Usually it's reasonable to maintain a set of platform specific code for initialisation and setup that performs all of the configuration and initialisation up to the point where your executive takes over and runs your application. It will also include platform specific hal routines.
The executive/application is probably maintained as a separate module. All of the hardware specific code should be hidden in the hal (as mentioned above).
By splitting your code up like this you also have the option of compiling and running your application as a simulation, on a completely different platform, just by replacing the hardware specific code with routines that mimic the hardware.
This can be good for unit testing and debugging and algorithmic problems you might have.
Exceptional circumstances as might be imposed by unusual compiler restrictions. eg. I've come across some compilers that expect all interrupt service routines to be compiled within a single object file.

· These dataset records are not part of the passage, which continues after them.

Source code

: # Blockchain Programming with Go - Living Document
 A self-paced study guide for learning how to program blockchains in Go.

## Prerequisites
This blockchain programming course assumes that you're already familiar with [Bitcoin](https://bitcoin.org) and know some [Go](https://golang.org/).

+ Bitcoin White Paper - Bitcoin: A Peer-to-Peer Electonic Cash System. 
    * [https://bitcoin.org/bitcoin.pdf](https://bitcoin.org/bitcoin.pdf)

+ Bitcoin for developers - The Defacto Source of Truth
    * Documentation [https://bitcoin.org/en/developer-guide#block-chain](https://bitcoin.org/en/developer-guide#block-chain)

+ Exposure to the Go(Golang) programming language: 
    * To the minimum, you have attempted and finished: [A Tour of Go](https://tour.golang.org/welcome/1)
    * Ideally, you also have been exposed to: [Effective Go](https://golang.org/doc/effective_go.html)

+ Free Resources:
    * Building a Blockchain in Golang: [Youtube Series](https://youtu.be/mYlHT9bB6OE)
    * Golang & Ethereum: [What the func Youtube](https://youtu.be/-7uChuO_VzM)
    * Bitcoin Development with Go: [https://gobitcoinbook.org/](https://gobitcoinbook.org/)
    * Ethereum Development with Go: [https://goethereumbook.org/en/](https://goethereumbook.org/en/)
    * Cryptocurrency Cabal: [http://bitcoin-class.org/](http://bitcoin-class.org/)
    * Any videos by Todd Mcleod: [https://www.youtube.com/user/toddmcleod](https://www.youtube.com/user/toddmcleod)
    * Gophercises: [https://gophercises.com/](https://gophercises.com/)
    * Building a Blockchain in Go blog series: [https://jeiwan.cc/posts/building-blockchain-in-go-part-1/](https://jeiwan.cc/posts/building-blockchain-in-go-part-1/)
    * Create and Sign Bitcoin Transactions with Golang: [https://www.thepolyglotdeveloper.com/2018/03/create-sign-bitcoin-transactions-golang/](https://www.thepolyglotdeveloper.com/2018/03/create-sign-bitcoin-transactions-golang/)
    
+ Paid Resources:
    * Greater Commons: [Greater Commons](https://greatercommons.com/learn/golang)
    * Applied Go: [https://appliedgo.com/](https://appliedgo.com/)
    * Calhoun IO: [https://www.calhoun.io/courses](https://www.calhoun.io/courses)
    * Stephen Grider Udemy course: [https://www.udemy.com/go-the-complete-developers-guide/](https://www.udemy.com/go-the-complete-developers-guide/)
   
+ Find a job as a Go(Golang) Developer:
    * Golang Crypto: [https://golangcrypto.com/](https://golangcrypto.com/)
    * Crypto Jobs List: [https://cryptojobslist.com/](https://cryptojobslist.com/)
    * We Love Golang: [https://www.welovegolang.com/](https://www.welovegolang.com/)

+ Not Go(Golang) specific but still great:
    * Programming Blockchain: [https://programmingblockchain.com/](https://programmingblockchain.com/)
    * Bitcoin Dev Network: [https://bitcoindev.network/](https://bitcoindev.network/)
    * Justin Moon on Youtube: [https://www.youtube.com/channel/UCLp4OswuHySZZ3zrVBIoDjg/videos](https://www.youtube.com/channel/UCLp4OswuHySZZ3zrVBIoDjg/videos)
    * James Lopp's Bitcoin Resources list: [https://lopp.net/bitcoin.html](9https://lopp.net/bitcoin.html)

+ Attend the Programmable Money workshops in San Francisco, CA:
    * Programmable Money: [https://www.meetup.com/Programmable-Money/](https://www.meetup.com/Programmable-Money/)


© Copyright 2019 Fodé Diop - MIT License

I've worked with some sensors like the Tmote Sky, I too have seen poor organization, and I have to admit i have contributed to it. Anyway I'd say that some confusion has to be, because loading too much modules or too much part of program will be (imho) resource killing too, so try to be aware of a threshold between organization and usability on the low resources.
Obviously this don't mean let caos begin, but for example try to get a look on the organization of the tinyOS source code and applications, it's an idea on what I'm trying to say.
Although it is a bit painful, one organization technique that is somewhat common with embedded C libraries is to split every single function and variable into a separate C source file, and then aggregate the resulting collection of O files into a library file.
The motivation for doing this is that for most normal linkers the unit of linkage is an object, for every object you either get the whole object or none of it. Since there is a 1-1 relationship between C files and object files, putting each symbol in it's own C file gives each one it's own object. This in turn lets the linker pull in only that subset of functions and variables that are actually used.
This sort of game doesn't help at all for headers they can happily be left as single files.